We construct a corpus for `\ours`{=latex} by aggregating web text from diverse sources such as Wikipedia, arXiv, and threaded conversation data. To ensure data quality and compliance, we apply a multi-stage preprocessing pipeline consisting of: (i) MinHash-based near-deduplication, (ii) detection and masking of personally identifiable information (PII), and (iii) contamination removal with respect to all development and evaluation sets. Given the inherent noise in web corpora, we further implement a rigorous filtering procedure that integrates both rule-based and model-based methods. The rule-based stage eliminates content that is clearly unsuitable for language model training, whereas the model-based stage employs an instruction-tuned language model to perform more fine-grained quality assessments. Furthermore, we curated high-quality QA data from the annealing dataset [@team2025hunyuan] for mathematical reasoning tasks to enhance the model's reasoning ability.

## Next-Segment Reasoning

Given a text $t$ from the pre-training data, we divide it into a sequence of contiguous segments $t = [s_1, s_2, \ldots, s_n]$, where each $s_i$ corresponds to a semantically coherent unit such as a phrase, a complete sentence, or a reasoning step. We then construct a dataset $$\begin{equation}
\mathcal{D}s = {(s_{<i}, , s_i, s_{i+1}) \mid i = 2, \dots, n-1 },
\end{equation}$$ where $s_{<i} = [s_1, s_2, \dots, s_{i-1}]$ denotes the context, $s_i$ is the target segment, and $s_{i+1}$ is its subsequent segment. Based on this formulation, we introduce two segment-level training objectives that capture richer semantics than token-level prediction. Inspired by next-token prediction (NTP), we propose Autoregressive Segment Reasoning (ASR), which trains the policy to predict $s_i$ from $s_{<i}$, aligning with the autoregressive generation process of modern LLMs.

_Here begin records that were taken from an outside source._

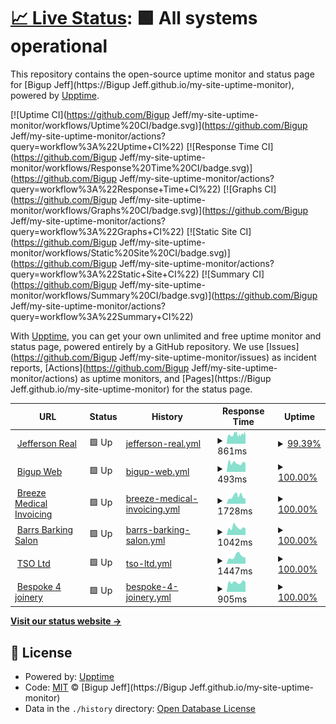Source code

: # [📈 Live Status](https://BigupJeff.github.io/my-site-uptime-monitor): <!--live status--> **🟩 All systems operational**

This repository contains the open-source uptime monitor and status page for [Bigup Jeff](https://Bigup Jeff.github.io/my-site-uptime-monitor), powered by [Upptime](https://github.com/upptime/upptime).

[![Uptime CI](https://github.com/Bigup Jeff/my-site-uptime-monitor/workflows/Uptime%20CI/badge.svg)](https://github.com/Bigup Jeff/my-site-uptime-monitor/actions?query=workflow%3A%22Uptime+CI%22)
[![Response Time CI](https://github.com/Bigup Jeff/my-site-uptime-monitor/workflows/Response%20Time%20CI/badge.svg)](https://github.com/Bigup Jeff/my-site-uptime-monitor/actions?query=workflow%3A%22Response+Time+CI%22)
[![Graphs CI](https://github.com/Bigup Jeff/my-site-uptime-monitor/workflows/Graphs%20CI/badge.svg)](https://github.com/Bigup Jeff/my-site-uptime-monitor/actions?query=workflow%3A%22Graphs+CI%22)
[![Static Site CI](https://github.com/Bigup Jeff/my-site-uptime-monitor/workflows/Static%20Site%20CI/badge.svg)](https://github.com/Bigup Jeff/my-site-uptime-monitor/actions?query=workflow%3A%22Static+Site+CI%22)
[![Summary CI](https://github.com/Bigup Jeff/my-site-uptime-monitor/workflows/Summary%20CI/badge.svg)](https://github.com/Bigup Jeff/my-site-uptime-monitor/actions?query=workflow%3A%22Summary+CI%22)

With [Upptime](https://upptime.js.org), you can get your own unlimited and free uptime monitor and status page, powered entirely by a GitHub repository. We use [Issues](https://github.com/Bigup Jeff/my-site-uptime-monitor/issues) as incident reports, [Actions](https://github.com/Bigup Jeff/my-site-uptime-monitor/actions) as uptime monitors, and [Pages](https://Bigup Jeff.github.io/my-site-uptime-monitor) for the status page.

<!--start: status pages-->
<!-- This summary is generated by Upptime (https://github.com/upptime/upptime) -->
<!-- Do not edit this manually, your changes will be overwritten -->
<!-- prettier-ignore -->
| URL | Status | History | Response Time | Uptime |
| --- | ------ | ------- | ------------- | ------ |
| <img alt="" src="https://icons.duckduckgo.com/ip3/jeffersonreal.uk.ico" height="13"> [Jefferson Real](https://jeffersonreal.uk) | 🟩 Up | [jefferson-real.yml](https://github.com/bigupjeff/my-site-uptime-monitor/commits/HEAD/history/jefferson-real.yml) | <details><summary><img alt="Response time graph" src="./graphs/jefferson-real/response-time-week.png" height="20"> 861ms</summary><br><a href="https://bigupjeff.github.io/my-site-uptime-monitor/history/jefferson-real"><img alt="Response time 1126" src="https://img.shields.io/endpoint?url=https%3A%2F%2Fraw.githubusercontent.com%2Fbigupjeff%2Fmy-site-uptime-monitor%2FHEAD%2Fapi%2Fjefferson-real%2Fresponse-time.json"></a><br><a href="https://bigupjeff.github.io/my-site-uptime-monitor/history/jefferson-real"><img alt="24-hour response time 976" src="https://img.shields.io/endpoint?url=https%3A%2F%2Fraw.githubusercontent.com%2Fbigupjeff%2Fmy-site-uptime-monitor%2FHEAD%2Fapi%2Fjefferson-real%2Fresponse-time-day.json"></a><br><a href="https://bigupjeff.github.io/my-site-uptime-monitor/history/jefferson-real"><img alt="7-day response time 861" src="https://img.shields.io/endpoint?url=https%3A%2F%2Fraw.githubusercontent.com%2Fbigupjeff%2Fmy-site-uptime-monitor%2FHEAD%2Fapi%2Fjefferson-real%2Fresponse-time-week.json"></a><br><a href="https://bigupjeff.github.io/my-site-uptime-monitor/history/jefferson-real"><img alt="30-day response time 1178" src="https://img.shields.io/endpoint?url=https%3A%2F%2Fraw.githubusercontent.com%2Fbigupjeff%2Fmy-site-uptime-monitor%2FHEAD%2Fapi%2Fjefferson-real%2Fresponse-time-month.json"></a><br><a href="https://bigupjeff.github.io/my-site-uptime-monitor/history/jefferson-real"><img alt="1-year response time 1126" src="https://img.shields.io/endpoint?url=https%3A%2F%2Fraw.githubusercontent.com%2Fbigupjeff%2Fmy-site-uptime-monitor%2FHEAD%2Fapi%2Fjefferson-real%2Fresponse-time-year.json"></a></details> | <details><summary><a href="https://bigupjeff.github.io/my-site-uptime-monitor/history/jefferson-real">99.39%</a></summary><a href="https://bigupjeff.github.io/my-site-uptime-monitor/history/jefferson-real"><img alt="All-time uptime 98.85%" src="https://img.shields.io/endpoint?url=https%3A%2F%2Fraw.githubusercontent.com%2Fbigupjeff%2Fmy-site-uptime-monitor%2FHEAD%2Fapi%2Fjefferson-real%2Fuptime.json"></a><br><a href="https://bigupjeff.github.io/my-site-uptime-monitor/history/jefferson-real"><img alt="24-hour uptime 100.00%" src="https://img.shields.io/endpoint?url=https%3A%2F%2Fraw.githubusercontent.com%2Fbigupjeff%2Fmy-site-uptime-monitor%2FHEAD%2Fapi%2Fjefferson-real%2Fuptime-day.json"></a><br><a href="https://bigupjeff.github.io/my-site-uptime-monitor/history/jefferson-real"><img alt="7-day uptime 99.39%" src="https://img.shields.io/endpoint?url=https%3A%2F%2Fraw.githubusercontent.com%2Fbigupjeff%2Fmy-site-uptime-monitor%2FHEAD%2Fapi%2Fjefferson-real%2Fuptime-week.json"></a><br><a href="https://bigupjeff.github.io/my-site-uptime-monitor/history/jefferson-real"><img alt="30-day uptime 93.18%" src="https://img.shields.io/endpoint?url=https%3A%2F%2Fraw.githubusercontent.com%2Fbigupjeff%2Fmy-site-uptime-monitor%2FHEAD%2Fapi%2Fjefferson-real%2Fuptime-month.json"></a><br><a href="https://bigupjeff.github.io/my-site-uptime-monitor/history/jefferson-real"><img alt="1-year uptime 98.85%" src="https://img.shields.io/endpoint?url=https%3A%2F%2Fraw.githubusercontent.com%2Fbigupjeff%2Fmy-site-uptime-monitor%2FHEAD%2Fapi%2Fjefferson-real%2Fuptime-year.json"></a></details>
| <img alt="" src="https://icons.duckduckgo.com/ip3/bigupweb.uk.ico" height="13"> [Bigup Web](https://bigupweb.uk) | 🟩 Up | [bigup-web.yml](https://github.com/bigupjeff/my-site-uptime-monitor/commits/HEAD/history/bigup-web.yml) | <details><summary><img alt="Response time graph" src="./graphs/bigup-web/response-time-week.png" height="20"> 493ms</summary><br><a href="https://bigupjeff.github.io/my-site-uptime-monitor/history/bigup-web"><img alt="Response time 603" src="https://img.shields.io/endpoint?url=https%3A%2F%2Fraw.githubusercontent.com%2Fbigupjeff%2Fmy-site-uptime-monitor%2FHEAD%2Fapi%2Fbigup-web%2Fresponse-time.json"></a><br><a href="https://bigupjeff.github.io/my-site-uptime-monitor/history/bigup-web"><img alt="24-hour response time 481" src="https://img.shields.io/endpoint?url=https%3A%2F%2Fraw.githubusercontent.com%2Fbigupjeff%2Fmy-site-uptime-monitor%2FHEAD%2Fapi%2Fbigup-web%2Fresponse-time-day.json"></a><br><a href="https://bigupjeff.github.io/my-site-uptime-monitor/history/bigup-web"><img alt="7-day response time 493" src="https://img.shields.io/endpoint?url=https%3A%2F%2Fraw.githubusercontent.com%2Fbigupjeff%2Fmy-site-uptime-monitor%2FHEAD%2Fapi%2Fbigup-web%2Fresponse-time-week.json"></a><br><a href="https://bigupjeff.github.io/my-site-uptime-monitor/history/bigup-web"><img alt="30-day response time 506" src="https://img.shields.io/endpoint?url=https%3A%2F%2Fraw.githubusercontent.com%2Fbigupjeff%2Fmy-site-uptime-monitor%2FHEAD%2Fapi%2Fbigup-web%2Fresponse-time-month.json"></a><br><a href="https://bigupjeff.github.io/my-site-uptime-monitor/history/bigup-web"><img alt="1-year response time 603" src="https://img.shields.io/endpoint?url=https%3A%2F%2Fraw.githubusercontent.com%2Fbigupjeff%2Fmy-site-uptime-monitor%2FHEAD%2Fapi%2Fbigup-web%2Fresponse-time-year.json"></a></details> | <details><summary><a href="https://bigupjeff.github.io/my-site-uptime-monitor/history/bigup-web">100.00%</a></summary><a href="https://bigupjeff.github.io/my-site-uptime-monitor/history/bigup-web"><img alt="All-time uptime 99.94%" src="https://img.shields.io/endpoint?url=https%3A%2F%2Fraw.githubusercontent.com%2Fbigupjeff%2Fmy-site-uptime-monitor%2FHEAD%2Fapi%2Fbigup-web%2Fuptime.json"></a><br><a href="https://bigupjeff.github.io/my-site-uptime-monitor/history/bigup-web"><img alt="24-hour uptime 100.00%" src="https://img.shields.io/endpoint?url=https%3A%2F%2Fraw.githubusercontent.com%2Fbigupjeff%2Fmy-site-uptime-monitor%2FHEAD%2Fapi%2Fbigup-web%2Fuptime-day.json"></a><br><a href="https://bigupjeff.github.io/my-site-uptime-monitor/history/bigup-web"><img alt="7-day uptime 100.00%" src="https://img.shields.io/endpoint?url=https%3A%2F%2Fraw.githubusercontent.com%2Fbigupjeff%2Fmy-site-uptime-monitor%2FHEAD%2Fapi%2Fbigup-web%2Fuptime-week.json"></a><br><a href="https://bigupjeff.github.io/my-site-uptime-monitor/history/bigup-web"><img alt="30-day uptime 100.00%" src="https://img.shields.io/endpoint?url=https%3A%2F%2Fraw.githubusercontent.com%2Fbigupjeff%2Fmy-site-uptime-monitor%2FHEAD%2Fapi%2Fbigup-web%2Fuptime-month.json"></a><br><a href="https://bigupjeff.github.io/my-site-uptime-monitor/history/bigup-web"><img alt="1-year uptime 99.94%" src="https://img.shields.io/endpoint?url=https%3A%2F%2Fraw.githubusercontent.com%2Fbigupjeff%2Fmy-site-uptime-monitor%2FHEAD%2Fapi%2Fbigup-web%2Fuptime-year.json"></a></details>
| <img alt="" src="https://icons.duckduckgo.com/ip3/breezemedicalinvoicing.com.ico" height="13"> [Breeze Medical Invoicing](https://breezemedicalinvoicing.com) | 🟩 Up | [breeze-medical-invoicing.yml](https://github.com/bigupjeff/my-site-uptime-monitor/commits/HEAD/history/breeze-medical-invoicing.yml) | <details><summary><img alt="Response time graph" src="./graphs/breeze-medical-invoicing/response-time-week.png" height="20"> 1728ms</summary><br><a href="https://bigupjeff.github.io/my-site-uptime-monitor/history/breeze-medical-invoicing"><img alt="Response time 2363" src="https://img.shields.io/endpoint?url=https%3A%2F%2Fraw.githubusercontent.com%2Fbigupjeff%2Fmy-site-uptime-monitor%2FHEAD%2Fapi%2Fbreeze-medical-invoicing%2Fresponse-time.json"></a><br><a href="https://bigupjeff.github.io/my-site-uptime-monitor/history/breeze-medical-invoicing"><img alt="24-hour response time 1168" src="https://img.shields.io/endpoint?url=https%3A%2F%2Fraw.githubusercontent.com%2Fbigupjeff%2Fmy-site-uptime-monitor%2FHEAD%2Fapi%2Fbreeze-medical-invoicing%2Fresponse-time-day.json"></a><br><a href="https://bigupjeff.github.io/my-site-uptime-monitor/history/breeze-medical-invoicing"><img alt="7-day response time 1728" src="https://img.shields.io/endpoint?url=https%3A%2F%2Fraw.githubusercontent.com%2Fbigupjeff%2Fmy-site-uptime-monitor%2FHEAD%2Fapi%2Fbreeze-medical-invoicing%2Fresponse-time-week.json"></a><br><a href="https://bigupjeff.github.io/my-site-uptime-monitor/history/breeze-medical-invoicing"><img alt="30-day response time 1984" src="https://img.shields.io/endpoint?url=https%3A%2F%2Fraw.githubusercontent.com%2Fbigupjeff%2Fmy-site-uptime-monitor%2FHEAD%2Fapi%2Fbreeze-medical-invoicing%2Fresponse-time-month.json"></a><br><a href="https://bigupjeff.github.io/my-site-uptime-monitor/history/breeze-medical-invoicing"><img alt="1-year response time 2363" src="https://img.shields.io/endpoint?url=https%3A%2F%2Fraw.githubusercontent.com%2Fbigupjeff%2Fmy-site-uptime-monitor%2FHEAD%2Fapi%2Fbreeze-medical-invoicing%2Fresponse-time-year.json"></a></details> | <details><summary><a href="https://bigupjeff.github.io/my-site-uptime-monitor/history/breeze-medical-invoicing">100.00%</a></summary><a href="https://bigupjeff.github.io/my-site-uptime-monitor/history/breeze-medical-invoicing"><img alt="All-time uptime 99.93%" src="https://img.shields.io/endpoint?url=https%3A%2F%2Fraw.githubusercontent.com%2Fbigupjeff%2Fmy-site-uptime-monitor%2FHEAD%2Fapi%2Fbreeze-medical-invoicing%2Fuptime.json"></a><br><a href="https://bigupjeff.github.io/my-site-uptime-monitor/history/breeze-medical-invoicing"><img alt="24-hour uptime 100.00%" src="https://img.shields.io/endpoint?url=https%3A%2F%2Fraw.githubusercontent.com%2Fbigupjeff%2Fmy-site-uptime-monitor%2FHEAD%2Fapi%2Fbreeze-medical-invoicing%2Fuptime-day.json"></a><br><a href="https://bigupjeff.github.io/my-site-uptime-monitor/history/breeze-medical-invoicing"><img alt="7-day uptime 100.00%" src="https://img.shields.io/endpoint?url=https%3A%2F%2Fraw.githubusercontent.com%2Fbigupjeff%2Fmy-site-uptime-monitor%2FHEAD%2Fapi%2Fbreeze-medical-invoicing%2Fuptime-week.json"></a><br><a href="https://bigupjeff.github.io/my-site-uptime-monitor/history/breeze-medical-invoicing"><img alt="30-day uptime 99.96%" src="https://img.shields.io/endpoint?url=https%3A%2F%2Fraw.githubusercontent.com%2Fbigupjeff%2Fmy-site-uptime-monitor%2FHEAD%2Fapi%2Fbreeze-medical-invoicing%2Fuptime-month.json"></a><br><a href="https://bigupjeff.github.io/my-site-uptime-monitor/history/breeze-medical-invoicing"><img alt="1-year uptime 99.93%" src="https://img.shields.io/endpoint?url=https%3A%2F%2Fraw.githubusercontent.com%2Fbigupjeff%2Fmy-site-uptime-monitor%2FHEAD%2Fapi%2Fbreeze-medical-invoicing%2Fuptime-year.json"></a></details>
| <img alt="" src="https://icons.duckduckgo.com/ip3/barrsbarkingsalon.co.uk.ico" height="13"> [Barrs Barking Salon](https://barrsbarkingsalon.co.uk) | 🟩 Up | [barrs-barking-salon.yml](https://github.com/bigupjeff/my-site-uptime-monitor/commits/HEAD/history/barrs-barking-salon.yml) | <details><summary><img alt="Response time graph" src="./graphs/barrs-barking-salon/response-time-week.png" height="20"> 1042ms</summary><br><a href="https://bigupjeff.github.io/my-site-uptime-monitor/history/barrs-barking-salon"><img alt="Response time 1105" src="https://img.shields.io/endpoint?url=https%3A%2F%2Fraw.githubusercontent.com%2Fbigupjeff%2Fmy-site-uptime-monitor%2FHEAD%2Fapi%2Fbarrs-barking-salon%2Fresponse-time.json"></a><br><a href="https://bigupjeff.github.io/my-site-uptime-monitor/history/barrs-barking-salon"><img alt="24-hour response time 921" src="https://img.shields.io/endpoint?url=https%3A%2F%2Fraw.githubusercontent.com%2Fbigupjeff%2Fmy-site-uptime-monitor%2FHEAD%2Fapi%2Fbarrs-barking-salon%2Fresponse-time-day.json"></a><br><a href="https://bigupjeff.github.io/my-site-uptime-monitor/history/barrs-barking-salon"><img alt="7-day response time 1042" src="https://img.shields.io/endpoint?url=https%3A%2F%2Fraw.githubusercontent.com%2Fbigupjeff%2Fmy-site-uptime-monitor%2FHEAD%2Fapi%2Fbarrs-barking-salon%2Fresponse-time-week.json"></a><br><a href="https://bigupjeff.github.io/my-site-uptime-monitor/history/barrs-barking-salon"><img alt="30-day response time 923" src="https://img.shields.io/endpoint?url=https%3A%2F%2Fraw.githubusercontent.com%2Fbigupjeff%2Fmy-site-uptime-monitor%2FHEAD%2Fapi%2Fbarrs-barking-salon%2Fresponse-time-month.json"></a><br><a href="https://bigupjeff.github.io/my-site-uptime-monitor/history/barrs-barking-salon"><img alt="1-year response time 1105" src="https://img.shields.io/endpoint?url=https%3A%2F%2Fraw.githubusercontent.com%2Fbigupjeff%2Fmy-site-uptime-monitor%2FHEAD%2Fapi%2Fbarrs-barking-salon%2Fresponse-time-year.json"></a></details> | <details><summary><a href="https://bigupjeff.github.io/my-site-uptime-monitor/history/barrs-barking-salon">100.00%</a></summary><a href="https://bigupjeff.github.io/my-site-uptime-monitor/history/barrs-barking-salon"><img alt="All-time uptime 99.93%" src="https://img.shields.io/endpoint?url=https%3A%2F%2Fraw.githubusercontent.com%2Fbigupjeff%2Fmy-site-uptime-monitor%2FHEAD%2Fapi%2Fbarrs-barking-salon%2Fuptime.json"></a><br><a href="https://bigupjeff.github.io/my-site-uptime-monitor/history/barrs-barking-salon"><img alt="24-hour uptime 100.00%" src="https://img.shields.io/endpoint?url=https%3A%2F%2Fraw.githubusercontent.com%2Fbigupjeff%2Fmy-site-uptime-monitor%2FHEAD%2Fapi%2Fbarrs-barking-salon%2Fuptime-day.json"></a><br><a href="https://bigupjeff.github.io/my-site-uptime-monitor/history/barrs-barking-salon"><img alt="7-day uptime 100.00%" src="https://img.shields.io/endpoint?url=https%3A%2F%2Fraw.githubusercontent.com%2Fbigupjeff%2Fmy-site-uptime-monitor%2FHEAD%2Fapi%2Fbarrs-barking-salon%2Fuptime-week.json"></a><br><a href="https://bigupjeff.github.io/my-site-uptime-monitor/history/barrs-barking-salon"><img alt="30-day uptime 99.95%" src="https://img.shields.io/endpoint?url=https%3A%2F%2Fraw.githubusercontent.com%2Fbigupjeff%2Fmy-site-uptime-monitor%2FHEAD%2Fapi%2Fbarrs-barking-salon%2Fuptime-month.json"></a><br><a href="https://bigupjeff.github.io/my-site-uptime-monitor/history/barrs-barking-salon"><img alt="1-year uptime 99.93%" src="https://img.shields.io/endpoint?url=https%3A%2F%2Fraw.githubusercontent.com%2Fbigupjeff%2Fmy-site-uptime-monitor%2FHEAD%2Fapi%2Fbarrs-barking-salon%2Fuptime-year.json"></a></details>
| <img alt="" src="https://icons.duckduckgo.com/ip3/tso-ltd.co.uk.ico" height="13"> [TSO Ltd](https://tso-ltd.co.uk) | 🟩 Up | [tso-ltd.yml](https://github.com/bigupjeff/my-site-uptime-monitor/commits/HEAD/history/tso-ltd.yml) | <details><summary><img alt="Response time graph" src="./graphs/tso-ltd/response-time-week.png" height="20"> 1447ms</summary><br><a href="https://bigupjeff.github.io/my-site-uptime-monitor/history/tso-ltd"><img alt="Response time 1983" src="https://img.shields.io/endpoint?url=https%3A%2F%2Fraw.githubusercontent.com%2Fbigupjeff%2Fmy-site-uptime-monitor%2FHEAD%2Fapi%2Ftso-ltd%2Fresponse-time.json"></a><br><a href="https://bigupjeff.github.io/my-site-uptime-monitor/history/tso-ltd"><img alt="24-hour response time 1191" src="https://img.shields.io/endpoint?url=https%3A%2F%2Fraw.githubusercontent.com%2Fbigupjeff%2Fmy-site-uptime-monitor%2FHEAD%2Fapi%2Ftso-ltd%2Fresponse-time-day.json"></a><br><a href="https://bigupjeff.github.io/my-site-uptime-monitor/history/tso-ltd"><img alt="7-day response time 1447" src="https://img.shields.io/endpoint?url=https%3A%2F%2Fraw.githubusercontent.com%2Fbigupjeff%2Fmy-site-uptime-monitor%2FHEAD%2Fapi%2Ftso-ltd%2Fresponse-time-week.json"></a><br><a href="https://bigupjeff.github.io/my-site-uptime-monitor/history/tso-ltd"><img alt="30-day response time 1618" src="https://img.shields.io/endpoint?url=https%3A%2F%2Fraw.githubusercontent.com%2Fbigupjeff%2Fmy-site-uptime-monitor%2FHEAD%2Fapi%2Ftso-ltd%2Fresponse-time-month.json"></a><br><a href="https://bigupjeff.github.io/my-site-uptime-monitor/history/tso-ltd"><img alt="1-year response time 1983" src="https://img.shields.io/endpoint?url=https%3A%2F%2Fraw.githubusercontent.com%2Fbigupjeff%2Fmy-site-uptime-monitor%2FHEAD%2Fapi%2Ftso-ltd%2Fresponse-time-year.json"></a></details> | <details><summary><a href="https://bigupjeff.github.io/my-site-uptime-monitor/history/tso-ltd">100.00%</a></summary><a href="https://bigupjeff.github.io/my-site-uptime-monitor/history/tso-ltd"><img alt="All-time uptime 99.94%" src="https://img.shields.io/endpoint?url=https%3A%2F%2Fraw.githubusercontent.com%2Fbigupjeff%2Fmy-site-uptime-monitor%2FHEAD%2Fapi%2Ftso-ltd%2Fuptime.json"></a><br><a href="https://bigupjeff.github.io/my-site-uptime-monitor/history/tso-ltd"><img alt="24-hour uptime 100.00%" src="https://img.shields.io/endpoint?url=https%3A%2F%2Fraw.githubusercontent.com%2Fbigupjeff%2Fmy-site-uptime-monitor%2FHEAD%2Fapi%2Ftso-ltd%2Fuptime-day.json"></a><br><a href="https://bigupjeff.github.io/my-site-uptime-monitor/history/tso-ltd"><img alt="7-day uptime 100.00%" src="https://img.shields.io/endpoint?url=https%3A%2F%2Fraw.githubusercontent.com%2Fbigupjeff%2Fmy-site-uptime-monitor%2FHEAD%2Fapi%2Ftso-ltd%2Fuptime-week.json"></a><br><a href="https://bigupjeff.github.io/my-site-uptime-monitor/history/tso-ltd"><img alt="30-day uptime 100.00%" src="https://img.shields.io/endpoint?url=https%3A%2F%2Fraw.githubusercontent.com%2Fbigupjeff%2Fmy-site-uptime-monitor%2FHEAD%2Fapi%2Ftso-ltd%2Fuptime-month.json"></a><br><a href="https://bigupjeff.github.io/my-site-uptime-monitor/history/tso-ltd"><img alt="1-year uptime 99.94%" src="https://img.shields.io/endpoint?url=https%3A%2F%2Fraw.githubusercontent.com%2Fbigupjeff%2Fmy-site-uptime-monitor%2FHEAD%2Fapi%2Ftso-ltd%2Fuptime-year.json"></a></details>
| <img alt="" src="https://icons.duckduckgo.com/ip3/bespoke4joinery.co.uk.ico" height="13"> [Bespoke 4 joinery](https://bespoke4joinery.co.uk) | 🟩 Up | [bespoke-4-joinery.yml](https://github.com/bigupjeff/my-site-uptime-monitor/commits/HEAD/history/bespoke-4-joinery.yml) | <details><summary><img alt="Response time graph" src="./graphs/bespoke-4-joinery/response-time-week.png" height="20"> 905ms</summary><br><a href="https://bigupjeff.github.io/my-site-uptime-monitor/history/bespoke-4-joinery"><img alt="Response time 1021" src="https://img.shields.io/endpoint?url=https%3A%2F%2Fraw.githubusercontent.com%2Fbigupjeff%2Fmy-site-uptime-monitor%2FHEAD%2Fapi%2Fbespoke-4-joinery%2Fresponse-time.json"></a><br><a href="https://bigupjeff.github.io/my-site-uptime-monitor/history/bespoke-4-joinery"><img alt="24-hour response time 900" src="https://img.shields.io/endpoint?url=https%3A%2F%2Fraw.githubusercontent.com%2Fbigupjeff%2Fmy-site-uptime-monitor%2FHEAD%2Fapi%2Fbespoke-4-joinery%2Fresponse-time-day.json"></a><br><a href="https://bigupjeff.github.io/my-site-uptime-monitor/history/bespoke-4-joinery"><img alt="7-day response time 905" src="https://img.shields.io/endpoint?url=https%3A%2F%2Fraw.githubusercontent.com%2Fbigupjeff%2Fmy-site-uptime-monitor%2FHEAD%2Fapi%2Fbespoke-4-joinery%2Fresponse-time-week.json"></a><br><a href="https://bigupjeff.github.io/my-site-uptime-monitor/history/bespoke-4-joinery"><img alt="30-day response time 918" src="https://img.shields.io/endpoint?url=https%3A%2F%2Fraw.githubusercontent.com%2Fbigupjeff%2Fmy-site-uptime-monitor%2FHEAD%2Fapi%2Fbespoke-4-joinery%2Fresponse-time-month.json"></a><br><a href="https://bigupjeff.github.io/my-site-uptime-monitor/history/bespoke-4-joinery"><img alt="1-year response time 1021" src="https://img.shields.io/endpoint?url=https%3A%2F%2Fraw.githubusercontent.com%2Fbigupjeff%2Fmy-site-uptime-monitor%2FHEAD%2Fapi%2Fbespoke-4-joinery%2Fresponse-time-year.json"></a></details> | <details><summary><a href="https://bigupjeff.github.io/my-site-uptime-monitor/history/bespoke-4-joinery">100.00%</a></summary><a href="https://bigupjeff.github.io/my-site-uptime-monitor/history/bespoke-4-joinery"><img alt="All-time uptime 99.95%" src="https://img.shields.io/endpoint?url=https%3A%2F%2Fraw.githubusercontent.com%2Fbigupjeff%2Fmy-site-uptime-monitor%2FHEAD%2Fapi%2Fbespoke-4-joinery%2Fuptime.json"></a><br><a href="https://bigupjeff.github.io/my-site-uptime-monitor/history/bespoke-4-joinery"><img alt="24-hour uptime 100.00%" src="https://img.shields.io/endpoint?url=https%3A%2F%2Fraw.githubusercontent.com%2Fbigupjeff%2Fmy-site-uptime-monitor%2FHEAD%2Fapi%2Fbespoke-4-joinery%2Fuptime-day.json"></a><br><a href="https://bigupjeff.github.io/my-site-uptime-monitor/history/bespoke-4-joinery"><img alt="7-day uptime 100.00%" src="https://img.shields.io/endpoint?url=https%3A%2F%2Fraw.githubusercontent.com%2Fbigupjeff%2Fmy-site-uptime-monitor%2FHEAD%2Fapi%2Fbespoke-4-joinery%2Fuptime-week.json"></a><br><a href="https://bigupjeff.github.io/my-site-uptime-monitor/history/bespoke-4-joinery"><img alt="30-day uptime 100.00%" src="https://img.shields.io/endpoint?url=https%3A%2F%2Fraw.githubusercontent.com%2Fbigupjeff%2Fmy-site-uptime-monitor%2FHEAD%2Fapi%2Fbespoke-4-joinery%2Fuptime-month.json"></a><br><a href="https://bigupjeff.github.io/my-site-uptime-monitor/history/bespoke-4-joinery"><img alt="1-year uptime 99.95%" src="https://img.shields.io/endpoint?url=https%3A%2F%2Fraw.githubusercontent.com%2Fbigupjeff%2Fmy-site-uptime-monitor%2FHEAD%2Fapi%2Fbespoke-4-joinery%2Fuptime-year.json"></a></details>

<!--end: status pages-->

[**Visit our status website →**](https://BigupJeff.github.io/my-site-uptime-monitor)

## 📄 License

- Powered by: [Upptime](https://github.com/upptime/upptime)
- Code: [MIT](./LICENSE) © [Bigup Jeff](https://Bigup Jeff.github.io/my-site-uptime-monitor)
- Data in the `./history` directory: [Open Database License](https://opendatacommons.org/licenses/odbl/1-0/)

To further enable the model to leverage broader contextual information, we introduce Middle Segment Reasoning (MSR), which trains the policy to predict $s_i$ from both $s_{<i}$ and $s_{i+1}$. This resembles masked language modeling [@devlin2019bert; @liu2019roberta; @raffel2020exploring] and is particularly useful for tasks such as code completion. During training, we interleave ASR and MSR by designing different prompts and extracting the predicted segment between special tags in the output. The prompt for the ASR task is illustrated below.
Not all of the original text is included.